SOURCE MATERIAL
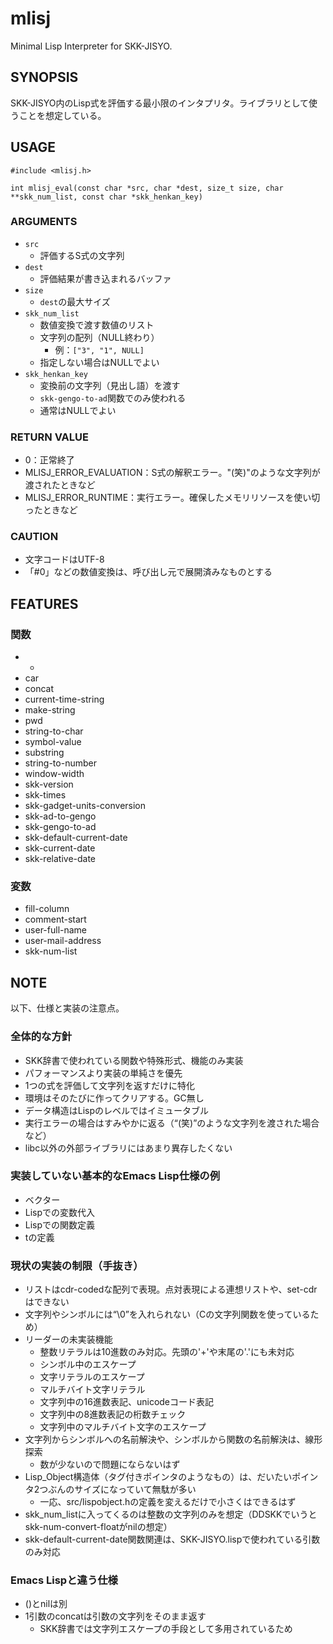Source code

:# mlisj

Minimal Lisp Interpreter for SKK-JISYO.

## SYNOPSIS

SKK-JISYO内のLisp式を評価する最小限のインタプリタ。ライブラリとして使うことを想定している。

## USAGE

```
#include <mlisj.h>

int mlisj_eval(const char *src, char *dest, size_t size, char **skk_num_list, const char *skk_henkan_key)
```

### ARGUMENTS

* `src`
    * 評価するS式の文字列
* `dest`
    * 評価結果が書き込まれるバッファ
* `size`
    * `dest`の最大サイズ
* `skk_num_list`
    * 数値変換で渡す数値のリスト
    * 文字列の配列（NULL終わり）
        * 例：`["3", "1", NULL]`
    * 指定しない場合はNULLでよい
* `skk_henkan_key`
    * 変換前の文字列（見出し語）を渡す
    * `skk-gengo-to-ad`関数でのみ使われる
    * 通常はNULLでよい

### RETURN VALUE

* 0：正常終了
* MLISJ_ERROR_EVALUATION：S式の解釈エラー。"(笑)"のような文字列が渡されたときなど
* MLISJ_ERROR_RUNTIME：実行エラー。確保したメモリリソースを使い切ったときなど

### CAUTION

* 文字コードはUTF-8
* 「#0」などの数値変換は、呼び出し元で展開済みなものとする

## FEATURES

### 関数

* -
* car
* concat
* current-time-string
* make-string
* pwd
* string-to-char
* symbol-value
* substring
* string-to-number
* window-width
* skk-version
* skk-times
* skk-gadget-units-conversion
* skk-ad-to-gengo
* skk-gengo-to-ad
* skk-default-current-date
* skk-current-date
* skk-relative-date

### 変数

* fill-column
* comment-start
* user-full-name
* user-mail-address
* skk-num-list

## NOTE

以下、仕様と実装の注意点。

### 全体的な方針

* SKK辞書で使われている関数や特殊形式、機能のみ実装
* パフォーマンスより実装の単純さを優先
* 1つの式を評価して文字列を返すだけに特化
* 環境はそのたびに作ってクリアする。GC無し
* データ構造はLispのレベルではイミュータブル
* 実行エラーの場合はすみやかに返る（“(笑)”のような文字列を渡された場合など）
* libc以外の外部ライブラリにはあまり異存したくない

### 実装していない基本的なEmacs Lisp仕様の例

* ベクター
* Lispでの変数代入
* Lispでの関数定義
* tの定義

### 現状の実装の制限（手抜き）

* リストはcdr-codedな配列で表現。点対表現による連想リストや、set-cdrはできない
* 文字列やシンボルには“\0”を入れられない（Cの文字列関数を使っているため）
* リーダーの未実装機能
    * 整数リテラルは10進数のみ対応。先頭の'+'や末尾の'.'にも未対応
    * シンボル中のエスケープ
    * 文字リテラルのエスケープ
    * マルチバイト文字リテラル
    * 文字列中の16進数表記、unicodeコード表記
    * 文字列中の8進数表記の桁数チェック
    * 文字列中のマルチバイト文字のエスケープ
* 文字列からシンボルへの名前解決や、シンボルから関数の名前解決は、線形探索
    * 数が少ないので問題にならないはず
* Lisp_Object構造体（タグ付きポインタのようなもの）は、だいたいポインタ2つぶんのサイズになっていて無駄が多い
    * 一応、src/lispobject.hの定義を変えるだけで小さくはできるはず
* skk_num_listに入ってくるのは整数の文字列のみを想定（DDSKKでいうとskk-num-convert-floatがnilの想定）
* skk-default-current-date関数関連は、SKK-JISYO.lispで使われている引数のみ対応

### Emacs Lispと違う仕様

* ()とnilは別
* 1引数のconcatは引数の文字列をそのまま返す
    * SKK辞書では文字列エスケープの手段として多用されているため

PROBLEM STATEMENT
Search the preceding listing for "char", then copy every line that holds it.

EXERCISE RESPONSE
int mlisj_eval(const char *src, char *dest, size_t size, char **skk_num_list, const char *skk_henkan_key)
* string-to-char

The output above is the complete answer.